Why companies like Lyft, Uber, Postmates, etc. will never be profitable - webnanners
https://hackernoon.com/why-companies-like-lyft-uber-postmates-instacart-etc-will-never-be-profitable-ecdfde647175#.mwvarq8pm
======
rs86
When the author says that kamek does not get more rides... Well that doesn't
mean the pie is still the same size, there are more people eating it.

From a theoretical point of view, Uber allows underutilized assets (a car in
the garage) to be used, frictional unemployment to be temporarily allocated
and reduces barriers to entry (bypassing taxi permits). All of above, from a
naive (but not necessarily wrong) perspective, contribute to increase the
market surplus. It also has a side effect of shifting wealth from taxi permit
holders to newcoming drivers.

Whatever implications that has, it is not just a broker, it is a powerful
market mechanism for increasing asset utilization and employment, and as such
a mechanism it creates value that can in principle be captured as profit.

------
edblarney
I don't agree.

Uber is playing against a highly regulated market, with controls on supply,
and also massive institutional incumbency which means inefficient pricing (the
cab owners take huge out of the wages of the drivers), as well as just general
inefficiencies.

Also overlooked: quality of service. Everyone who I know takes Uber does it
largely for the convenience of a) the app call, b) the payment and c) friendly
drivers, clean cars.

The 'added volume' of cars + 'better service' is absolutely growing the pie.

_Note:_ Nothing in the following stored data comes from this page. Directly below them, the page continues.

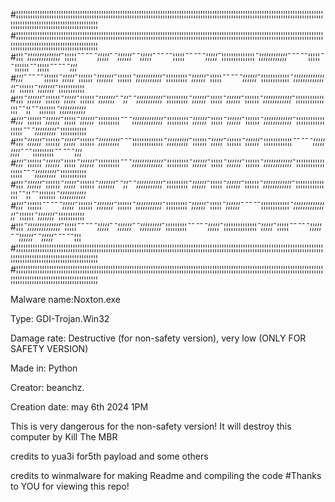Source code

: #¦¦¦¦¦¦¦¦¦¦¦¦¦¦¦¦¦¦¦¦¦¦¦¦¦¦¦¦¦¦¦¦¦¦¦¦¦¦¦¦¦¦¦¦¦¦¦¦¦¦¦¦¦¦¦¦¦¦¦¦¦¦¦¦¦¦¦¦¦¦¦¦¦¦¦¦¦¦¦¦¦¦¦¦¦¦¦¦¦¦¦¦¦¦¦¦¦¦¦¦¦¦¦¦¦¦¦¦¦¦¦¦¦¦¦¦¦¦¦¦¦¦¦¦¦¦¦¦¦¦¦¦¦¦¦¦¦¦¦¦¦¦¦¦¦¦¦¦¦¦¦¦¦¦¦¦¦¦¦¦¦¦¦¦¦¦¦
#¦¦¦¦¦¦¦¦¦¦¦¦¦¦¦¦¦¦¦¦¦¦¦¦¦¦¦¦¦¦¦¦¦¦¦¦¦¦¦¦¦¦¦¦¦¦¦¦¦¦¦¦¦¦¦¦¦¦¦¦¦¦¦¦¦¦¦¦¦¦¦¦¦¦¦¦¦¦¦¦¦¦¦¦¦¦¦¦¦¦¦¦¦¦¦¦¦¦¦¦¦¦¦¦¦¦¦¦¦¦¦¦¦¦¦¦¦¦¦¦¦¦¦¦¦¦¦¦¦¦¦¦¦¦¦¦¦¦¦¦¦¦¦¦¦¦¦¦¦¦¦¦¦¦¦¦¦¦¦¦¦¦¦¦¦¦¦
#¦¦¦_¯¦¦¦¦¦¦¦¦¦¦¦¦¦¦_¯¦¦¦¦¦_¯_¯_¯_¯_¯¦¦¦¦¦_¯_¯¦¦¦¦¦¦_¯_¯¦¦¦¦¦_¯_¯_¯_¯_¯¦¦¦¦¦_¯_¯_¯_¯_¯¦¦¦¦¦_¯¦¦¦¦¦¦¦¦¦¦¦¦¦¦_¯¦¦¦¦¦¦¦¦¦¦¦¦_¯_¯_¯_¯_¯¦¦¦¦¦_¯_¯¦¦¦¦¦¦_¯_¯¦¦¦¦¦_¯_¯_¯_¯_¯¦¦¦
#¦¦¦_¯_¯_¯_¯_¯¦¦¦¦¦¦_¯¦¦¦¦¦_¯¦¦¦¦¦¦_¯¦¦¦¦¦¦¦_¯¦¦¦¦¦¦_¯¦¦¦¦¦¦¦¦¦¦¦_¯¦¦¦¦¦¦¦¦¦_¯¦¦¦¦¦¦_¯¦¦¦¦¦_¯_¯_¯_¯_¯¦¦¦¦¦¦_¯¦¦¦¦¦¦¦¦¦¦¦¦_¯¦¦¦¦¦¦¦¦¦¦¦¦¦¦¦_¯¦¦¦¦¦¦_¯¦¦¦¦¦¦¦_¯¦¦¦¦¦¦¦¦¦¦¦
#¦¦¦_¯¦¦¦¦¦¦_¯¦¦¦¦¦¦_¯¦¦¦¦¦_¯¦¦¦¦¦¦_¯¦¦¦¦¦¦¦_¯_¯¦¦_¯_¯¦¦¦¦¦¦¦¦¦¦¦_¯¦¦¦¦¦¦¦¦¦_¯¦¦¦¦¦¦_¯¦¦¦¦¦_¯¦¦¦¦¦¦_¯¦¦¦¦¦¦_¯¦¦¦¦¦¦¦¦¦¦¦¦_¯¦¦¦¦¦¦¦¦¦¦¦¦¦¦¦_¯_¯¦¦_¯_¯¦¦¦¦¦¦¦_¯¦¦¦¦¦¦¦¦¦¦¦
#¦¦¦_¯¦¦¦¦¦¦_¯¦¦¦¦¦¦_¯¦¦¦¦¦_¯¦¦¦¦¦¦_¯¦¦¦¦¦¦¦¦¦_¯_¯_¯¦¦¦¦¦¦¦¦¦¦¦¦¦_¯¦¦¦¦¦¦¦¦¦_¯¦¦¦¦¦¦_¯¦¦¦¦¦_¯¦¦¦¦¦¦_¯¦¦¦¦¦¦_¯¦¦¦¦¦¦¦¦¦¦¦¦_¯¦¦¦¦¦¦¦¦¦¦¦¦¦¦¦¦¦_¯_¯_¯¦¦¦¦¦¦¦¦¦_¯¦¦¦¦¦¦¦¦¦¦¦
#¦¦¦_¯¦¦¦¦¦¦_¯¦¦¦¦¦¦_¯¦¦¦¦¦_¯¦¦¦¦¦¦_¯¦¦¦¦¦¦¦¦¦_¯_¯_¯¦¦¦¦¦¦¦¦¦¦¦¦¦_¯¦¦¦¦¦¦¦¦¦_¯¦¦¦¦¦¦_¯¦¦¦¦¦_¯¦¦¦¦¦¦_¯¦¦¦¦¦¦_¯¦¦¦¦¦¦¦¦¦¦¦¦_¯_¯_¯_¯_¯¦¦¦¦¦¦¦¦¦_¯_¯_¯¦¦¦¦¦¦¦¦¦_¯_¯_¯_¯_¯¦¦¦
#¦¦¦_¯¦¦¦¦¦¦_¯¦¦¦¦¦¦_¯¦¦¦¦¦_¯¦¦¦¦¦¦_¯¦¦¦¦¦¦¦¦¦_¯_¯_¯¦¦¦¦¦¦¦¦¦¦¦¦¦_¯¦¦¦¦¦¦¦¦¦_¯¦¦¦¦¦¦_¯¦¦¦¦¦_¯¦¦¦¦¦¦_¯¦¦¦¦¦¦_¯¦¦¦¦¦¦¦¦¦¦¦¦_¯¦¦¦¦¦¦¦¦¦¦¦¦¦¦¦¦¦_¯_¯_¯¦¦¦¦¦¦¦¦¦_¯¦¦¦¦¦¦¦¦¦¦¦
#¦¦¦_¯¦¦¦¦¦¦_¯¦¦¦¦¦¦_¯¦¦¦¦¦_¯¦¦¦¦¦¦_¯¦¦¦¦¦¦¦_¯_¯¦¦_¯_¯¦¦¦¦¦¦¦¦¦¦¦_¯¦¦¦¦¦¦¦¦¦_¯¦¦¦¦¦¦_¯¦¦¦¦¦_¯¦¦¦¦¦¦_¯¦¦¦¦¦¦_¯¦¦¦¦¦¦¦¦¦¦¦¦_¯¦¦¦¦¦¦¦¦¦¦¦¦¦¦¦_¯_¯¦¦_¯_¯¦¦¦¦¦¦¦_¯¦¦¦¦¦¦¦¦¦¦¦
#¦¦¦_¯¦¦¦¦¦¦_¯_¯_¯_¯_¯¦¦¦¦¦_¯¦¦¦¦¦¦_¯¦¦¦¦¦¦¦_¯¦¦¦¦¦¦_¯¦¦¦¦¦¦¦¦¦¦¦_¯¦¦¦¦¦¦¦¦¦_¯¦¦¦¦¦¦_¯¦¦¦¦¦_¯¦¦¦¦¦¦_¯_¯_¯_¯_¯¦¦¦¦¦¦¦¦¦¦¦¦_¯¦¦¦¦¦¦¦¦¦¦¦¦¦¦¦_¯¦¦¦¦¦¦_¯¦¦¦¦¦¦¦_¯¦¦¦¦¦¦¦¦¦¦¦
#¦¦¦_¯¦¦¦¦¦¦¦¦¦¦¦¦¦¦_¯¦¦¦¦¦_¯_¯_¯_¯_¯¦¦¦¦¦_¯_¯¦¦¦¦¦¦_¯_¯¦¦¦¦¦¦¦¦¦_¯¦¦¦¦¦¦¦¦¦_¯_¯_¯_¯_¯¦¦¦¦¦_¯¦¦¦¦¦¦¦¦¦¦¦¦¦¦_¯¦¦¦¦¦_¯¦¦¦¦¦_¯_¯_¯_¯_¯¦¦¦¦¦_¯_¯¦¦¦¦¦¦_¯_¯¦¦¦¦¦_¯_¯_¯_¯_¯¦¦¦
#¦¦¦¦¦¦¦¦¦¦¦¦¦¦¦¦¦¦¦¦¦¦¦¦¦¦¦¦¦¦¦¦¦¦¦¦¦¦¦¦¦¦¦¦¦¦¦¦¦¦¦¦¦¦¦¦¦¦¦¦¦¦¦¦¦¦¦¦¦¦¦¦¦¦¦¦¦¦¦¦¦¦¦¦¦¦¦¦¦¦¦¦¦¦¦¦¦¦¦¦¦¦¦¦¦¦¦¦¦¦¦¦¦¦¦¦¦¦¦¦¦¦¦¦¦¦¦¦¦¦¦¦¦¦¦¦¦¦¦¦¦¦¦¦¦¦¦¦¦¦¦¦¦¦¦¦¦¦¦¦¦¦¦¦¦¦¦
#¦¦¦¦¦¦¦¦¦¦¦¦¦¦¦¦¦¦¦¦¦¦¦¦¦¦¦¦¦¦¦¦¦¦¦¦¦¦¦¦¦¦¦¦¦¦¦¦¦¦¦¦¦¦¦¦¦¦¦¦¦¦¦¦¦¦¦¦¦¦¦¦¦¦¦¦¦¦¦¦¦¦¦¦¦¦¦¦¦¦¦¦¦¦¦¦¦¦¦¦¦¦¦¦¦¦¦¦¦¦¦¦¦¦¦¦¦¦¦¦¦¦¦¦¦¦¦¦¦¦¦¦¦¦¦¦¦¦¦¦¦¦¦¦¦¦¦¦¦¦¦¦¦¦¦¦¦¦¦¦¦¦¦¦¦¦¦ 

Malware name:Noxton.exe

Type: GDI-Trojan.Win32

Damage rate: Destructive (for non-safety version), very low (ONLY FOR SAFETY VERSION)

Made in: Python

Creator: beanchz.

Creation date: may 6th 2024 1PM

This is very dangerous for the non-safety version! It will destroy this computer by Kill The MBR

credits to yua3i for5th payload and some others

credits to winmalware for making Readme and compiling  the code
#Thanks to YOU for viewing this repo!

As far as Instacart - well - so long as there is a good chunk of people who
want the service and are willing to pay a surplus, then there is value add.

I do not buy the premise of the article that there are some kind of systematic
reasons for lack of profitability.

The reasons for unprofitability have everything to do with lots of liquid
capital, massive risk appetite by owners and investors, and same for the
competition, creating very aggressive market-share combat scenarios: see Uber
China, and Uber vs. Lyft in the USA.